My family is Jewish. I was part of the war generation. I was in prison when I was 10. At 17, after the war, I went to Palestine to fight in the Israeli army. After the creation of the state of Israel, I went into social work. At the same time I studied sociology in Jerusalem. Then I went to Britain to do a PhD at Birmingham University. I wanted to study the role of the intelligentsia in the Russian revolution, but my supervisors said I wouldn’t be objective because my father had been a student at the time of the revolution. They said I should study Russian peasants instead. It was an open field. I realised that we did not understand peasant societies at all. So I began to work on this and became one of three founders of what became peasantology.

Hardly a mainstream discipline…

One of my teachers said I was a bright student with an unfortunate tendency to choose esoteric topics. But I was researching more than half of mankind. And it so happened that I hit the right moment because of the Vietnam War. Suddenly, there was a flood of interest. I became a hero among academics opposed to the Vietnam war. I was one of the few people able to explain why the Vietnamese peasants didn’t want to be liberated by the Americans.

The Soviets must have liked that. How did you got on with them?

Not well. I started to go to Russia during the 1970s, on exchanges. But I wouldn’t let them limit whom I met. So they took away my visa. There was a scandal and the British stopped the exchanges.
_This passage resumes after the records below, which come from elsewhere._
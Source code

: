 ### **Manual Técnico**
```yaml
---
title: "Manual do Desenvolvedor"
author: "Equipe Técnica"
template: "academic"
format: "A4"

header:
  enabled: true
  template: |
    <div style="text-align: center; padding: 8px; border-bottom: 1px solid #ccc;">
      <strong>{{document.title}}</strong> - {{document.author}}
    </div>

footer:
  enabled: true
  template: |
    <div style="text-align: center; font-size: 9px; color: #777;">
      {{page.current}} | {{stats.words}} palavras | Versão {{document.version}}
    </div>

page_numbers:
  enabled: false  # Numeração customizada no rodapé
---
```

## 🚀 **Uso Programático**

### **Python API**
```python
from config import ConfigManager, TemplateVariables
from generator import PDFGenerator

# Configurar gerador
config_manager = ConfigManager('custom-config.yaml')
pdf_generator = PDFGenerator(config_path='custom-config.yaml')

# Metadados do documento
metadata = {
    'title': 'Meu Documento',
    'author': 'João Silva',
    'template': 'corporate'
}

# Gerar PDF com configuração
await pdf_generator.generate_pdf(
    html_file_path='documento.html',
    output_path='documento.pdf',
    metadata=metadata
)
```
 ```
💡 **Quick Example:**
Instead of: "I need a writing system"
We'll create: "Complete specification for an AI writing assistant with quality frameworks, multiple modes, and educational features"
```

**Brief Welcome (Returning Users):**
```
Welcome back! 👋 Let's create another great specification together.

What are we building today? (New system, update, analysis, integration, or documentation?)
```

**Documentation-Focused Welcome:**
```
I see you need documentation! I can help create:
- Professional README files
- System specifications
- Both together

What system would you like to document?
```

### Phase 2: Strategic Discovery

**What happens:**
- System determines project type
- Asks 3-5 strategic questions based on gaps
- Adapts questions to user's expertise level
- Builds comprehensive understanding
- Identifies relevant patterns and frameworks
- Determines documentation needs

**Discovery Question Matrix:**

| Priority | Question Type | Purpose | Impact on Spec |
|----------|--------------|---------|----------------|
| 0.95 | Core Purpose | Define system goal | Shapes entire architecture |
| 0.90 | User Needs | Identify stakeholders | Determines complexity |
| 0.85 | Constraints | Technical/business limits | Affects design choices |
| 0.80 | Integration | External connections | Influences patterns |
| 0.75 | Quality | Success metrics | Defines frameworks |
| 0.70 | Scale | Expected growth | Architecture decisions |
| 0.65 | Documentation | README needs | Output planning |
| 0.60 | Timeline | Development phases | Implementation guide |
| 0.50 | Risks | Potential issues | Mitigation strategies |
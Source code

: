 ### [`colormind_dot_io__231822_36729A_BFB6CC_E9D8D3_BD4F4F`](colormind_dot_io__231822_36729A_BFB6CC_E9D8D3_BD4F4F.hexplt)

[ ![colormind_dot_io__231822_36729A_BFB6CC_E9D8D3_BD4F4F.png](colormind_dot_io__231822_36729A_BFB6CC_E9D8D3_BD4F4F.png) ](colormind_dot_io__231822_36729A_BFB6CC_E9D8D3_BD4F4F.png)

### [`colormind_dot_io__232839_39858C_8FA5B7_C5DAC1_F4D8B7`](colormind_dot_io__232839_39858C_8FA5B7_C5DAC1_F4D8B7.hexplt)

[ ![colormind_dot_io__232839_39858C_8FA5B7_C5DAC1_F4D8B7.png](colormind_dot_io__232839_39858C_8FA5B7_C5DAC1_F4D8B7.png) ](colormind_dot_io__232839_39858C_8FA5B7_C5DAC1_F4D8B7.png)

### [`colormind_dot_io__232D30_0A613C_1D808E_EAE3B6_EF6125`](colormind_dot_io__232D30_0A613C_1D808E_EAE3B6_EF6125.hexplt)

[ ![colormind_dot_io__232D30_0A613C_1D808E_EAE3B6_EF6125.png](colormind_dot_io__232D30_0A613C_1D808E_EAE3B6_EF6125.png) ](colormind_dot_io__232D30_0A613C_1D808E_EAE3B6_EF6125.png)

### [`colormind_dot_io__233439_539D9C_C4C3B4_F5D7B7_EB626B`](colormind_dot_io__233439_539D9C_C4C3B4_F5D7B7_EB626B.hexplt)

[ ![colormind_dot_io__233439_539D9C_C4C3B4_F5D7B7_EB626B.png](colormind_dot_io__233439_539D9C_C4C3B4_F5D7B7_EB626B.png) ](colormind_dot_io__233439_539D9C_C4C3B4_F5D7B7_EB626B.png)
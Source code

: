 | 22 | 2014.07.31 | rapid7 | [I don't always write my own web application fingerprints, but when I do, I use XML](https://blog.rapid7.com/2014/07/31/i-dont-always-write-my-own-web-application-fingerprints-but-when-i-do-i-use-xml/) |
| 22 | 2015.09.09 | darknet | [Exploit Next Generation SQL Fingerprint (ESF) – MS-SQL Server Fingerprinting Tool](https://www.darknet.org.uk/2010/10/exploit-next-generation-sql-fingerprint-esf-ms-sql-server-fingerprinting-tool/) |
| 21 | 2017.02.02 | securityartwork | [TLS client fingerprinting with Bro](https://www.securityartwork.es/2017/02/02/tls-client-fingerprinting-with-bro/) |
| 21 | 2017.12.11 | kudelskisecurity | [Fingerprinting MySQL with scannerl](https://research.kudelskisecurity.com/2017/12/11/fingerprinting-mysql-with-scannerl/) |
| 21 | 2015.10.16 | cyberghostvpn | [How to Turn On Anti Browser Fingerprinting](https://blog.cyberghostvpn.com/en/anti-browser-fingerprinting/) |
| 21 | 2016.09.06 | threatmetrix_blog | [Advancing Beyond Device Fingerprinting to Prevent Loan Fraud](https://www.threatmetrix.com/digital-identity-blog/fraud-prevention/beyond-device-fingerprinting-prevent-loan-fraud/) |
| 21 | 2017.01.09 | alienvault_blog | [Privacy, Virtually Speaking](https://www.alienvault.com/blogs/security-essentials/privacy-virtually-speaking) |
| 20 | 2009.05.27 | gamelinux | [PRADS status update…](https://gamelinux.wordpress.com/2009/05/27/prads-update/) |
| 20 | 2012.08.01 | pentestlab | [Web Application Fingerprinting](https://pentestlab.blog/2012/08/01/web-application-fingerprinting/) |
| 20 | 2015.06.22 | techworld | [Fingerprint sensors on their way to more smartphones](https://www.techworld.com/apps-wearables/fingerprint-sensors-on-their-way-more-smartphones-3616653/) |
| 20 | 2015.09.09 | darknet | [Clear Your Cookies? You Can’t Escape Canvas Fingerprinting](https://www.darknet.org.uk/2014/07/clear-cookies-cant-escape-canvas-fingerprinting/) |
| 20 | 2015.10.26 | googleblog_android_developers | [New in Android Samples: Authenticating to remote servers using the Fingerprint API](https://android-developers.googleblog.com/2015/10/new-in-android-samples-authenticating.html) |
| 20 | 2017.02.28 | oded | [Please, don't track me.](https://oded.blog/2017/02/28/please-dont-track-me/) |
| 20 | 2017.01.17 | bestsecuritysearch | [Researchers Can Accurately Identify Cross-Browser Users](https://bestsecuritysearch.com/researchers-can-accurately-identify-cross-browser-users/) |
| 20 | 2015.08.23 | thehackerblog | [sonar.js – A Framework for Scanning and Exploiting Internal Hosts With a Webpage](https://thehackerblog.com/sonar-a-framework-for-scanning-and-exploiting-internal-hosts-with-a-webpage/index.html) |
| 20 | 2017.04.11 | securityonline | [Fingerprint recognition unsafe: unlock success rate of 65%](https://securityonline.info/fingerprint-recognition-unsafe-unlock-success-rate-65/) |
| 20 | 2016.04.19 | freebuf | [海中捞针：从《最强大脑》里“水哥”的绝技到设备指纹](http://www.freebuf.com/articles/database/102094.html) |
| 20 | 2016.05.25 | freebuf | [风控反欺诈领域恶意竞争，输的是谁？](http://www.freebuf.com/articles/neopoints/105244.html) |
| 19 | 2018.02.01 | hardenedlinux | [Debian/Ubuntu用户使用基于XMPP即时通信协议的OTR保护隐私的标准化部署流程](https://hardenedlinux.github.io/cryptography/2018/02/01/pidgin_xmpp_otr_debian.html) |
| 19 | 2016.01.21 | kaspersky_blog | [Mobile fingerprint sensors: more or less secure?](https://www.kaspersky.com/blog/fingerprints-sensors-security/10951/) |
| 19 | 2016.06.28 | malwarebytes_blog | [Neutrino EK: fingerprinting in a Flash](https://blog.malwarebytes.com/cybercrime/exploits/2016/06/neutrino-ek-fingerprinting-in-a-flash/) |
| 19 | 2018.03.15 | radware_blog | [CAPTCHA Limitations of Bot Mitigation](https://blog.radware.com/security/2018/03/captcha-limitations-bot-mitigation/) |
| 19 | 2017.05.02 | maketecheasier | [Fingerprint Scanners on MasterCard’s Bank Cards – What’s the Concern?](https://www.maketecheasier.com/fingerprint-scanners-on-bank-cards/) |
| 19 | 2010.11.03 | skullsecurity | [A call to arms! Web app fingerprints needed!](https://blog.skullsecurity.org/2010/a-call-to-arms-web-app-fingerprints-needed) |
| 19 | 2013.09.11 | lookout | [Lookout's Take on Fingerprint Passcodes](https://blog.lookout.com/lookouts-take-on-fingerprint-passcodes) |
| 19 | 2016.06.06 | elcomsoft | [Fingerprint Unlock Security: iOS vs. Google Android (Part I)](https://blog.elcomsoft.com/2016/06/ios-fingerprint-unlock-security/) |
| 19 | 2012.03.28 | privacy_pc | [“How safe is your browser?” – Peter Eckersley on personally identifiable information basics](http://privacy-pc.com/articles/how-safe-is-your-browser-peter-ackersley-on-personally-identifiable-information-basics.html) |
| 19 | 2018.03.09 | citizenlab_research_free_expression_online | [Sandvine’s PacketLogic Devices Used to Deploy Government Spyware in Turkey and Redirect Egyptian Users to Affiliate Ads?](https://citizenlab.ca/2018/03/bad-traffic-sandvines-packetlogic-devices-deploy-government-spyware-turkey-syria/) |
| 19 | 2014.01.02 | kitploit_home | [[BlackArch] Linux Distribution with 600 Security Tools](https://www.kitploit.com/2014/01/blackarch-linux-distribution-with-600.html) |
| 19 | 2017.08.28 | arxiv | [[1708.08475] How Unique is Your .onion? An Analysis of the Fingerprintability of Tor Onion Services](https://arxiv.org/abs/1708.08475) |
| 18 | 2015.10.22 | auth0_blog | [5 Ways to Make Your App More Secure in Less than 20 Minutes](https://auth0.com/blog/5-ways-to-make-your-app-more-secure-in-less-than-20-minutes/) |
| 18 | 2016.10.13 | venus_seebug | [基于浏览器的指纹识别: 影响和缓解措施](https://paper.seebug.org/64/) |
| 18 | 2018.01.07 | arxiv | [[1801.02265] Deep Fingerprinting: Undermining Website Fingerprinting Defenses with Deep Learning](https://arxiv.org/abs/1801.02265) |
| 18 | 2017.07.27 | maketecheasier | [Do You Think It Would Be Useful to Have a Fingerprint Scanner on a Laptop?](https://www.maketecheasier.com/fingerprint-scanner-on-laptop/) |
After three years, the Russian scientists got fed up with not being able to come to the West, and they came crawling. I got my visa back. Then came perestroika. I began to link up with Russian sociologists, bringing them to Britain to study, and working there. In 1990 I began my research in rural Russia.

So are we all Third-Worlders now?

It is a very important element of what is going on. Western scholarship used to impose itself on the developing world. Actually we can learn from them as much as they can learn from us.